The worlds of the MUDs I played were not worlds in the same way as MMOs; even if you had to travel across the continent to reach a destination, it would always be simpler and faster to create an alias for all your w;w;w;w;s;s;s;w;d;e;e;e;u needs and set your wimpy to 50% than to physically point your avatar north and start running, dodging mobs along the way. The death penalties could be just as harsh as in MMOs of the time, the need for grouping and a player-driven economy just as prevalent, but there was arguably less time spent living in many text-based worlds than in a graphical one. I never thought of the MUDs I played as anything other than games, even as friendships were forged in-game and maintained out of it.**

And so it is that I have no desire to see hundreds of people surround me in any given location in-game; instancing is my preference because they replicate the cozy feeling I had playing MUDs where even with hundreds of players online, only a dozen at most could be expected to be in the same room as I was. I have no problem with fast travel, as I bore of riding for half an hour studying the countryside after the first time. Graphics are paramount in any MMO I play; I chose my imagination and text descriptions over EverQuest in 1999. Death penalties repulse me, for even when they existed in MUDs, the use of aliases and city recalls generally made corpse retrieval no more time-consuming than a spirit run in WoW. Funnily enough, these are traits that critics attribute to so-called “WoW-kiddies”, or gamers raised on consoles, though I was making use of them in 1995.
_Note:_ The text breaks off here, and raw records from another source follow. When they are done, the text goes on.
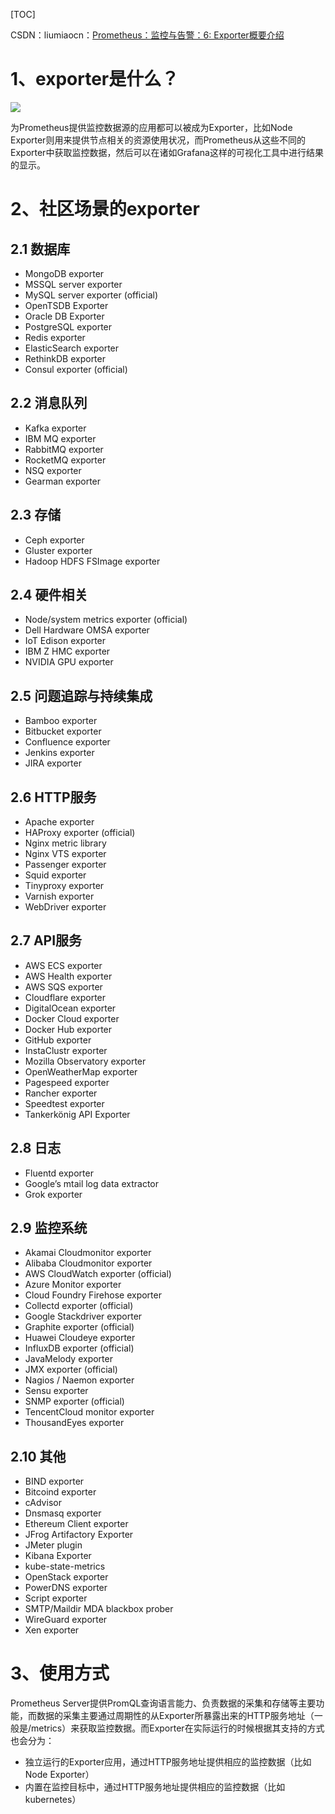 [TOC]

CSDN：liumiaocn：[Prometheus：监控与告警：6: Exporter概要介绍](https://blog.csdn.net/liumiaocn/article/details/103957805)
# 1、exporter是什么？
![](https://www.showdoc.cc/server/api/common/visitfile/sign/bdc914fafe1f79841838c6efa14fc9b6?showdoc=.jpg)

为Prometheus提供监控数据源的应用都可以被成为Exporter，比如Node Exporter则用来提供节点相关的资源使用状况，而Prometheus从这些不同的Exporter中获取监控数据，然后可以在诸如Grafana这样的可视化工具中进行结果的显示。

# 2、社区场景的exporter
## 2.1 数据库
 - MongoDB exporter
 - MSSQL server exporter
 - MySQL server exporter (official)
 - OpenTSDB Exporter
 - Oracle DB Exporter
 - PostgreSQL exporter
 - Redis exporter
 - ElasticSearch exporter
 - RethinkDB exporter
 - Consul exporter (official)

## 2.2 消息队列
 - Kafka exporter
 - IBM MQ exporter
 - RabbitMQ exporter
 - RocketMQ exporter
 - NSQ exporter
 - Gearman exporter

## 2.3 存储
 - Ceph exporter
 - Gluster exporter
 - Hadoop HDFS FSImage exporter

## 2.4 硬件相关
 - Node/system metrics exporter (official)
 - Dell Hardware OMSA exporter
 - IoT Edison exporter
 - IBM Z HMC exporter
 - NVIDIA GPU exporter

## 2.5 问题追踪与持续集成
 - Bamboo exporter
 - Bitbucket exporter
 - Confluence exporter
 - Jenkins exporter
 - JIRA exporter

## 2.6 HTTP服务
 - Apache exporter
 - HAProxy exporter (official)
 - Nginx metric library
 - Nginx VTS exporter
 - Passenger exporter
 - Squid exporter
 - Tinyproxy exporter
 - Varnish exporter
 - WebDriver exporter

## 2.7 API服务
 - AWS ECS exporter
 - AWS Health exporter
 - AWS SQS exporter
 - Cloudflare exporter
 - DigitalOcean exporter
 - Docker Cloud exporter
 - Docker Hub exporter
 - GitHub exporter
 - InstaClustr exporter
 - Mozilla Observatory exporter
 - OpenWeatherMap exporter
 - Pagespeed exporter
 - Rancher exporter
 - Speedtest exporter
 - Tankerkönig API Exporter

## 2.8 日志
 - Fluentd exporter
 - Google’s mtail log data extractor
 - Grok exporter

## 2.9 监控系统
 - Akamai Cloudmonitor exporter
 - Alibaba Cloudmonitor exporter
 - AWS CloudWatch exporter (official)
 - Azure Monitor exporter
 - Cloud Foundry Firehose exporter
 - Collectd exporter (official)
 - Google Stackdriver exporter
 - Graphite exporter (official)
 - Huawei Cloudeye exporter
 - InfluxDB exporter (official)
 - JavaMelody exporter
 - JMX exporter (official)
 - Nagios / Naemon exporter
 - Sensu exporter
 - SNMP exporter (official)
 - TencentCloud monitor exporter
 - ThousandEyes exporter

## 2.10 其他
 - BIND exporter
 - Bitcoind exporter
 - cAdvisor
 - Dnsmasq exporter
 - Ethereum Client exporter
 - JFrog Artifactory Exporter
 - JMeter plugin
 - Kibana Exporter
 - kube-state-metrics
 - OpenStack exporter
 - PowerDNS exporter
 - Script exporter
 - SMTP/Maildir MDA blackbox prober
 - WireGuard exporter
 - Xen exporter

# 3、使用方式
Prometheus Server提供PromQL查询语言能力、负责数据的采集和存储等主要功能，而数据的采集主要通过周期性的从Exporter所暴露出来的HTTP服务地址（一般是/metrics）来获取监控数据。而Exporter在实际运行的时候根据其支持的方式也会分为：
 - 独立运行的Exporter应用，通过HTTP服务地址提供相应的监控数据（比如Node Exporter）
 - 内置在监控目标中，通过HTTP服务地址提供相应的监控数据（比如kubernetes）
Are these two styles of play so very divergent that we cannot enjoy the same kinds of games? Am I the only MUDder who sees the current evolution of MMOs drawing closer to her prior gaming experiences, while MMO gamers see those same games as moving away from the virtual world model that captured their imaginations?
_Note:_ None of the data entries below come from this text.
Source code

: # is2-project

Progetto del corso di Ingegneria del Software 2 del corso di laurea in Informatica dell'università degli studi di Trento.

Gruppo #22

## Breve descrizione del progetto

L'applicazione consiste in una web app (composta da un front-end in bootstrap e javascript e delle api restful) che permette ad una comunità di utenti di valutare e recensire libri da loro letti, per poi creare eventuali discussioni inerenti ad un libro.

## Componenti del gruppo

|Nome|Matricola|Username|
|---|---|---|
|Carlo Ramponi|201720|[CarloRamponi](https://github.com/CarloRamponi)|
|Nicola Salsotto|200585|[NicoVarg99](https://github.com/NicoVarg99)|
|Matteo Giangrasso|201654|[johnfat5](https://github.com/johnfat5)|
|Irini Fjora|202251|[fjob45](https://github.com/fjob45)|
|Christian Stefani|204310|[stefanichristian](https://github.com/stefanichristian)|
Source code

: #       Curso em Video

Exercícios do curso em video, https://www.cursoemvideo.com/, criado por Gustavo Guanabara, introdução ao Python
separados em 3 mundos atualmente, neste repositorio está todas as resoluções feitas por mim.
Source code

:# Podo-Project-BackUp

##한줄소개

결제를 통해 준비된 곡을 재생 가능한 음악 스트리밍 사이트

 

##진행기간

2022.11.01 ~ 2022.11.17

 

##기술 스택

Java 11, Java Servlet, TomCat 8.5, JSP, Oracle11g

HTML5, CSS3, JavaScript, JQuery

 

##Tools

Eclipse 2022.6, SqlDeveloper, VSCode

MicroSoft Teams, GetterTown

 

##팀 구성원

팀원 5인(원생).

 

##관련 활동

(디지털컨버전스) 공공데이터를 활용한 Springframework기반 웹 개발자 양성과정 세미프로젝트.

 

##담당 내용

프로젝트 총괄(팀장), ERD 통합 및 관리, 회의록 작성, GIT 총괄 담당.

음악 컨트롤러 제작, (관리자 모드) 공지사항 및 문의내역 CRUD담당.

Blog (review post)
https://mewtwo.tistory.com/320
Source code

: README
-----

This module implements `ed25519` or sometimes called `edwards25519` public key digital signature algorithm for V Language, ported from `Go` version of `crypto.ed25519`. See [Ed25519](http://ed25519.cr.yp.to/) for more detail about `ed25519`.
Edit: I am aware that the branch of MMOs starting with EverQuest and those following its example are based on the DikuMUD model. I still maintain that they play differently enough to warrant asking the question.

*I choose to describe myself as an MMO gamer anyway, because it is the category I most closely identify with; I do not play FPSes, single-player games, or console games, while I have at least sampled most MMOs, and maintained subscriptions to several. Also, nyah-nyah-nyah. 🙂
**Having not played every MUD in existence, I cannot verify that no MUD exists as a virtual world. However, I’m not certain what this would look like without verging into MUSH or MOO territory.